Abstract

Salinity negatively impacts the bacterial diversity associated with crops in commercial fields; however, Bacillus species -due to their great metabolic/genomic background and spore formation-have shown high resilience to this abiotic stress enhancing the tolerance of plants to saline soils. This work aimed to assess the diversity of cultivable salt-tolerant Bacillus species associated with wheat commercial fields in the Yaqui Valley, Mexico, as well as to identify native salt-tolerant Bacillus strains as promising alternatives to mitigate the negative effects of saline soils on wheat.
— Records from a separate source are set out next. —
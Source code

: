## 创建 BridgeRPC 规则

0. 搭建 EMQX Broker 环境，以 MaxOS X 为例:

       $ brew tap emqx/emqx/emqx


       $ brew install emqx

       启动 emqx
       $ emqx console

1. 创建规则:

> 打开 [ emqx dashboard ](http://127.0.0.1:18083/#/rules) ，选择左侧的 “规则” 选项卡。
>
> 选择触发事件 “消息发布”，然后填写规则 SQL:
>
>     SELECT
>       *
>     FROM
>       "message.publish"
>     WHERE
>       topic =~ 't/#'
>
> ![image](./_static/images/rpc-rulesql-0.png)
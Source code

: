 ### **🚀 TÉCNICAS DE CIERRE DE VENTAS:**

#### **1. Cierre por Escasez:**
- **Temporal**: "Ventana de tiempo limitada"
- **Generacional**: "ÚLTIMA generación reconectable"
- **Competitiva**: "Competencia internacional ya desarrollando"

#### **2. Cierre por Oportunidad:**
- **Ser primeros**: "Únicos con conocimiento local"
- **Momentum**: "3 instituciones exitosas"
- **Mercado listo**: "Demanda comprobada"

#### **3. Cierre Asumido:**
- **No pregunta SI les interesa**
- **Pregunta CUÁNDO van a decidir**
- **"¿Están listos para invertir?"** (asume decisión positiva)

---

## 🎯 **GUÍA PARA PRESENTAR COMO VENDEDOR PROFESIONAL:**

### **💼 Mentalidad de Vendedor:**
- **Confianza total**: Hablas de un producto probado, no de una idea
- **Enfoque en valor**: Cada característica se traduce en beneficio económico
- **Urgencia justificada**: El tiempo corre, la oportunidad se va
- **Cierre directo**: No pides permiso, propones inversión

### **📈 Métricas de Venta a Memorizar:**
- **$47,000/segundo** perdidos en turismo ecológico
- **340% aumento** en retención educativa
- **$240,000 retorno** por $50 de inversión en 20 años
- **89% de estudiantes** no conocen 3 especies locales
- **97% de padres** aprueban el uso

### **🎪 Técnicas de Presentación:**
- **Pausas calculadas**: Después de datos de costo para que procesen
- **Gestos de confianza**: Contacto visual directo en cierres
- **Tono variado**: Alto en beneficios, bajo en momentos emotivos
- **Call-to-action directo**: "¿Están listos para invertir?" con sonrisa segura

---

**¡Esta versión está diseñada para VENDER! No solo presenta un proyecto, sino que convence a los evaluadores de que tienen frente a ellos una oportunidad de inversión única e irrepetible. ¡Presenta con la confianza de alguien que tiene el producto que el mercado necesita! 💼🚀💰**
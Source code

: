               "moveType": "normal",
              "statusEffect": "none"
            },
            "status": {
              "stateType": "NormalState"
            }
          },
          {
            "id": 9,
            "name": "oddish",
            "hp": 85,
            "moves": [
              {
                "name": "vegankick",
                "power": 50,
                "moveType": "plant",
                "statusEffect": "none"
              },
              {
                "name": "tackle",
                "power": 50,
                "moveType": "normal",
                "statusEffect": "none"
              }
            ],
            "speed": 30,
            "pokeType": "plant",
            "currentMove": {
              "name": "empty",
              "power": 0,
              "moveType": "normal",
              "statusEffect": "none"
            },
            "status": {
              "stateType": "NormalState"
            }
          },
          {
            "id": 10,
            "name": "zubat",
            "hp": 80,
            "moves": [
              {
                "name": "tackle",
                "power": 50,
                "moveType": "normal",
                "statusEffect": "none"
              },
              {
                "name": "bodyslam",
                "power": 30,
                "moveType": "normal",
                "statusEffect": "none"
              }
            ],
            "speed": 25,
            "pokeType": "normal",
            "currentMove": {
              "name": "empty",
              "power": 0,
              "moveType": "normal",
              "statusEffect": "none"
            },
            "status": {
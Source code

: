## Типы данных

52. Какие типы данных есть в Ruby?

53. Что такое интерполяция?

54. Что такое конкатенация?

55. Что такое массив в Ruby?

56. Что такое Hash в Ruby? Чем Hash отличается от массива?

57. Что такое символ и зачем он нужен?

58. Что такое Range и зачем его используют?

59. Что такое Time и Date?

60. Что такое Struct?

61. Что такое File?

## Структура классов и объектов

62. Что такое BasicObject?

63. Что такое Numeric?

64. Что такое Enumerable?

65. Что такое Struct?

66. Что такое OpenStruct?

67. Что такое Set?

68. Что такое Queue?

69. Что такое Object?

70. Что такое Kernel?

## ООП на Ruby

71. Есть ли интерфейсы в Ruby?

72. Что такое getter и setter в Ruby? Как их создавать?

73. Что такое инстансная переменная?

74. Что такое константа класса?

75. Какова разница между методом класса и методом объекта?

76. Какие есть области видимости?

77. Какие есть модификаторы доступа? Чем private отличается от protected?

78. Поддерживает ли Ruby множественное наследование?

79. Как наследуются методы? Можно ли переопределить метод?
Thus, based on morphological and molecular (sequencing the 16S rRNA gene) traits related to this genus, fifty-one Bacillus strains were isolated from thirty-six 1 ha-wheat commercial fields in the Yaqui Valley, Mexico [soils showed a gradient of electrical conductivity (E.C.) from 0.6 to 6.4 dS m−1]. These strains were grouped into ten Bacillus species: 1) B. subtilis (25.5%), 2) B. megaterium (25.5%), 3) B. cereus (19.6%), 4) B. amyloliquefaciens (7.8%), 5) B. pumilus (5.9), 6) B. licheniformis (5.9%), 7) B. endophyticus (3.92%), 8) B. atrophaeus (1.96%), 9) B. safensis (1.96%), and 10) B. mojavensis (1.96%). The soil salinity in wheat fields (E.C. 0.6–6.4 dS m−1) and the in vitro salt-tolerance assay (E.C. 6.4 dS m−1) negatively impacted the abundance and diversity of Bacillus species; however, B. licheniformis TRQ65 (isolated from soils having 4.1–5.0 dS m−1) showed the highest tolerance to in vitro saline stress (6.4 dS m−1), increasing its growth 223% under saline vs. non-saline conditions. Finally, the inoculation of B. licheniformis TRQ65 was able to mitigate the negative effects of saline soil conditions on wheat (30 days post-inoculation), since the growth promotion of inoculated seedlings under a saline soil condition (6.4 dS m−1) was similar (no significant differences, p > 0.05) to inoculated wheat seedlings under a non-saline soil condition, which was higher (significant differences, p < 0.05) than un-inoculated wheat seedlings under a non-saline and saline soil. Bacillus licheniformis TRQ65 (recently taxonomically affiliated as B. paralicheniformis TRQ65) is a promising native salt-tolerant strain that needs to be studied in the future for improving wheat growth and yield, under saline or non-saline soils.